Assignment:
Using the records below, filter out every line that lacks "hadoop" and copy the rest.
---
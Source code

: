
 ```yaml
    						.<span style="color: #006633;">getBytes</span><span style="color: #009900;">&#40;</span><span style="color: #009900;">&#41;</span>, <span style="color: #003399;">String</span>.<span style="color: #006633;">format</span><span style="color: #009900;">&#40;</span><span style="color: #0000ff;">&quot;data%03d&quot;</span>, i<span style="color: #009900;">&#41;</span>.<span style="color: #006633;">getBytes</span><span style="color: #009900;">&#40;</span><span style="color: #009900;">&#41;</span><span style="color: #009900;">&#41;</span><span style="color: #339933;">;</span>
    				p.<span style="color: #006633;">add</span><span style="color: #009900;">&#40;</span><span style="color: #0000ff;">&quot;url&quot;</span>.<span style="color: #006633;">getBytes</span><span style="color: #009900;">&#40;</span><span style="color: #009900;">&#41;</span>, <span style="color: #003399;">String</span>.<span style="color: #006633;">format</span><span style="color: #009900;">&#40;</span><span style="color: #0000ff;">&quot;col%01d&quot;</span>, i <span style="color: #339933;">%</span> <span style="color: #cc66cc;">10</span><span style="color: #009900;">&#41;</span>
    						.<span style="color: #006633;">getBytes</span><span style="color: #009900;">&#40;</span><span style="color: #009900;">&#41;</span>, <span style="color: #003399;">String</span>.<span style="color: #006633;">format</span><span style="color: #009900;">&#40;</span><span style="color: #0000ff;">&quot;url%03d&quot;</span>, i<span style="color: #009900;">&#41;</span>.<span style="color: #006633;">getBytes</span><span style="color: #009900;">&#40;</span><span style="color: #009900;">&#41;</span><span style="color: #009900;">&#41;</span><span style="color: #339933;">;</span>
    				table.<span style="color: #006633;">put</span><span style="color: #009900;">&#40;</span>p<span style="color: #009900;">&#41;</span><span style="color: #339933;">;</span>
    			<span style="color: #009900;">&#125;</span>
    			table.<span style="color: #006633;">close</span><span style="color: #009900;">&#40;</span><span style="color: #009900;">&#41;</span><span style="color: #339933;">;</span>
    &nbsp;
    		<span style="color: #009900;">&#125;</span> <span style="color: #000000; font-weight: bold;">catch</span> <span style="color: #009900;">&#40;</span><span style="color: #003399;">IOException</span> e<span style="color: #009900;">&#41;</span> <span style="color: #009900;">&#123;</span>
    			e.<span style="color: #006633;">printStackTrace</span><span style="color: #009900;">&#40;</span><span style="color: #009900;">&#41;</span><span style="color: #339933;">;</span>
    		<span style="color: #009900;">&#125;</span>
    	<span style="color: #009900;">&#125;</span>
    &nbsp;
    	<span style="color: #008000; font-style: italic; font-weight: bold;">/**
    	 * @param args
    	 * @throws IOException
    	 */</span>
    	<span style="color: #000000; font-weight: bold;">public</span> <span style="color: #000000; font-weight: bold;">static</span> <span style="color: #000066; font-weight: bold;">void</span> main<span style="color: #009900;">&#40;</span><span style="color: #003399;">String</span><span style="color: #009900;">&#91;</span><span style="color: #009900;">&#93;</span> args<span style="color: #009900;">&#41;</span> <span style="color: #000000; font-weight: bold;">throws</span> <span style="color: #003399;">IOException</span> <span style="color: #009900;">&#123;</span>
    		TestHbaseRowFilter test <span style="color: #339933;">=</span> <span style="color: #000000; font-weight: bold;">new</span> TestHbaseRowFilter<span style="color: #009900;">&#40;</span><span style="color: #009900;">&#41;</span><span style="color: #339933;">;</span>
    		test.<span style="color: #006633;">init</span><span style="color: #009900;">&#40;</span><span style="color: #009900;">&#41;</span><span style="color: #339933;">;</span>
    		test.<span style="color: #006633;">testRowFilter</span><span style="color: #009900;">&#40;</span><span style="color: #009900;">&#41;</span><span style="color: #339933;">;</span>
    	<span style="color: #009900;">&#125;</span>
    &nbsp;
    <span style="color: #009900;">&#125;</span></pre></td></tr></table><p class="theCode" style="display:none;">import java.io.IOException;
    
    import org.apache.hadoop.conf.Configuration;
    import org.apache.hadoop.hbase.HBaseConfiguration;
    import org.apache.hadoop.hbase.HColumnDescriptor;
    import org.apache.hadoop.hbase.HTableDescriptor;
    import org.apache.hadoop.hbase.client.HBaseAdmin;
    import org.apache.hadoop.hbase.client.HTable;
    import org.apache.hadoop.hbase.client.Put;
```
---
Response for this exercise:
    import org.apache.hadoop.conf.Configuration;
    import org.apache.hadoop.hbase.HBaseConfiguration;
    import org.apache.hadoop.hbase.HColumnDescriptor;
    import org.apache.hadoop.hbase.HTableDescriptor;
    import org.apache.hadoop.hbase.client.HBaseAdmin;
    import org.apache.hadoop.hbase.client.HTable;
    import org.apache.hadoop.hbase.client.Put;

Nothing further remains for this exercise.